Teach Money Daily
I begin teaching money on the first day of school and then I teach it daily. I put up a penny on a coin chart and I introduce the penny and tell my students that it is worth one cent. Then my students take turns putting a penny on the chart and we count them each day. For example, Day 2 would be 2 cents and Day 3 would be 3 cents. They do this until Day 5, and then we change the 5 pennies to a nickel. I introduce the nickel and how it is worth 5 cents, which is the same amount as 5 pennies. My students change 2 nickels to a dime on Day 10 and I explain that a dime is worth 10 cents and is the same amount as 2 nickels or 10 pennies or a nickel and 5 pennies. I continue doing this every day, and when it is Day 100, my students get so excited to put up the dollar bill. I have found this daily routine to be very helpful in giving my students a better understanding of money.
Singing about Money
I like to teach using songs as much as I can. One of the class’s favorite songs about counting money is the Dollar Holler Rap.
Teaching Money in Small Groups
I have found that teaching money in small groups is very successful because I can focus my attention on all the children in my group while the other students are working in math centers. I like to start by giving each student a whiteboard, dry erase marker, coin chart that is included in our money unit and a bag of coins. You can also just use a hundreds chart.
A good time saver is to place all these items for each student in individual gallon size ziplock bags. That way, you can give them everything they need and get started quickly.
How I Begin
I begin by telling my students to place coins on their boards and write a line under each coin. I walk them through how to count and write the amount as they go. This step by step process creates a great visual understanding for them. You can see the picture of this at the top of the post.
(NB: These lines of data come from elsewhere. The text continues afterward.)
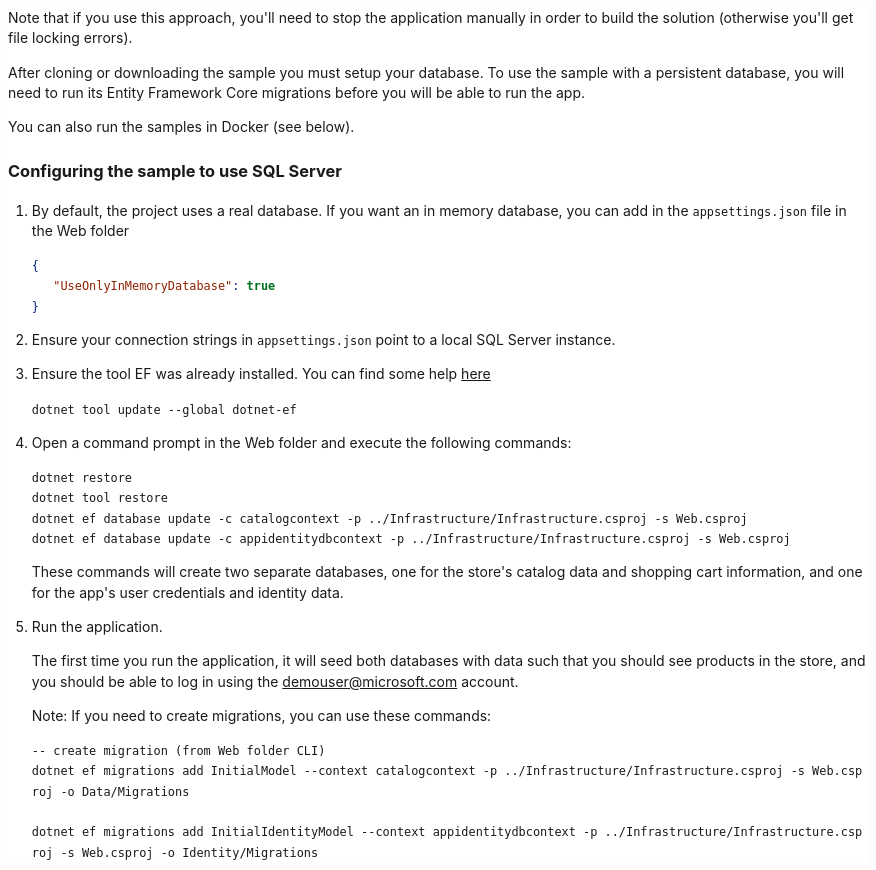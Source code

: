 Note that if you use this approach, you'll need to stop the application manually in order to build the solution (otherwise you'll get file locking errors).

After cloning or downloading the sample you must setup your database. 
To use the sample with a persistent database, you will need to run its Entity Framework Core migrations before you will be able to run the app.

You can also run the samples in Docker (see below).

### Configuring the sample to use SQL Server

1. By default, the project uses a real database. If you want an in memory database, you can add in the `appsettings.json` file in the Web folder

    ```json
   {
       "UseOnlyInMemoryDatabase": true
   }
    ```

1. Ensure your connection strings in `appsettings.json` point to a local SQL Server instance.
1. Ensure the tool EF was already installed. You can find some help [here](https://docs.microsoft.com/ef/core/miscellaneous/cli/dotnet)

    ```
    dotnet tool update --global dotnet-ef
    ```

1. Open a command prompt in the Web folder and execute the following commands:

    ```
    dotnet restore
    dotnet tool restore
    dotnet ef database update -c catalogcontext -p ../Infrastructure/Infrastructure.csproj -s Web.csproj
    dotnet ef database update -c appidentitydbcontext -p ../Infrastructure/Infrastructure.csproj -s Web.csproj
    ```

    These commands will create two separate databases, one for the store's catalog data and shopping cart information, and one for the app's user credentials and identity data.

1. Run the application.

    The first time you run the application, it will seed both databases with data such that you should see products in the store, and you should be able to log in using the demouser@microsoft.com account.

    Note: If you need to create migrations, you can use these commands:

    ```
    -- create migration (from Web folder CLI)
    dotnet ef migrations add InitialModel --context catalogcontext -p ../Infrastructure/Infrastructure.csproj -s Web.csproj -o Data/Migrations

    dotnet ef migrations add InitialIdentityModel --context appidentitydbcontext -p ../Infrastructure/Infrastructure.csproj -s Web.csproj -o Identity/Migrations
    ```
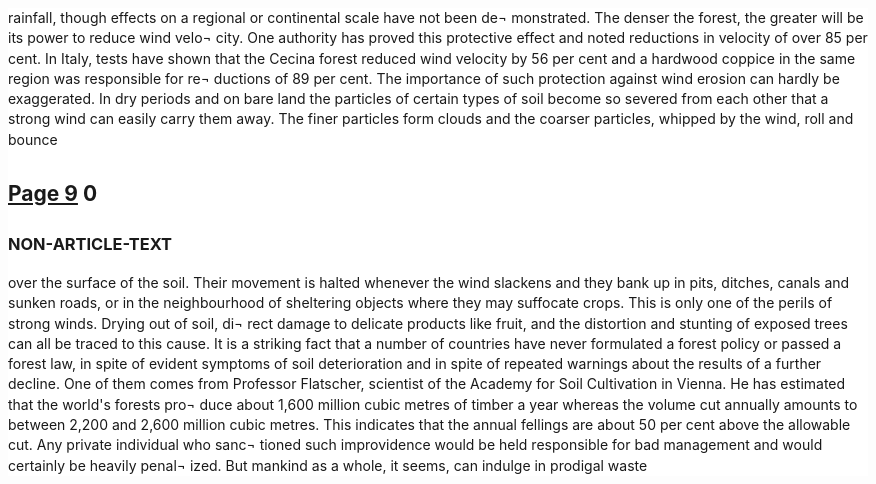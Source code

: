 rainfall, though effects on a regional or
continental scale have not been de¬
monstrated.
The denser the forest, the greater
will be its power to reduce wind velo¬
city. One authority has proved this
protective effect and noted reductions
in velocity of over 85 per cent. In
Italy, tests have shown that the Cecina
forest reduced wind velocity by 56 per
cent and a hardwood coppice in the
same region was responsible for re¬
ductions of 89 per cent.
The importance of such protection
against wind erosion can hardly be
exaggerated. In dry periods and on
bare land the particles of certain types
of soil become so severed from each
other that a strong wind can easily
carry them away. The finer particles
form clouds and the coarser particles,
whipped by the wind, roll and bounce
## [Page 9](https://demo.humlab.umu.se/courier/078246engo.pdf#page=9) 0
### NON-ARTICLE-TEXT
over the surface of the soil. Their
movement is halted whenever the wind
slackens and they bank up in pits,
ditches, canals and sunken roads, or
in the neighbourhood of sheltering
objects where they may suffocate
crops.
This is only one of the perils of
strong winds. Drying out of soil, di¬
rect damage to delicate products like
fruit, and the distortion and stunting
of exposed trees can all be traced to
this cause.
It is a striking fact that a number
of countries have never formulated a
forest policy or passed a forest law,
in spite of evident symptoms of soil
deterioration and in spite of repeated
warnings about the results of a further
decline.
One of them comes from Professor
Flatscher, scientist of the Academy for
Soil Cultivation in Vienna. He has
estimated that the world's forests pro¬
duce about 1,600 million cubic metres
of timber a year whereas the volume
cut annually amounts to between 2,200
and 2,600 million cubic metres. This
indicates that the annual fellings are
about 50 per cent above the allowable
cut.
Any private individual who sanc¬
tioned such improvidence would be
held responsible for bad management
and would certainly be heavily penal¬
ized. But mankind as a whole, it
seems, can indulge in prodigal waste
Another strategy I use for counting money is the coin chart. I show my students how to place their coins on the chart as they count money. The picture below shows how my student placed his dimes on 10,20 and he is holding a nickel and getting ready to count 5 more and place it on the 25. I like to use this chart because it helps my students to see the patterns when we are counting by fives or tens. This chart actually comes in color so it makes a great poster for the classroom. I just make my copies in black and white for the children.
I use our coin books that are included in the money unit in a math center with coins. My students match the coins to the correct pictures. This is a great math center because it is easy to set up, and they love matching the coins to the pictures.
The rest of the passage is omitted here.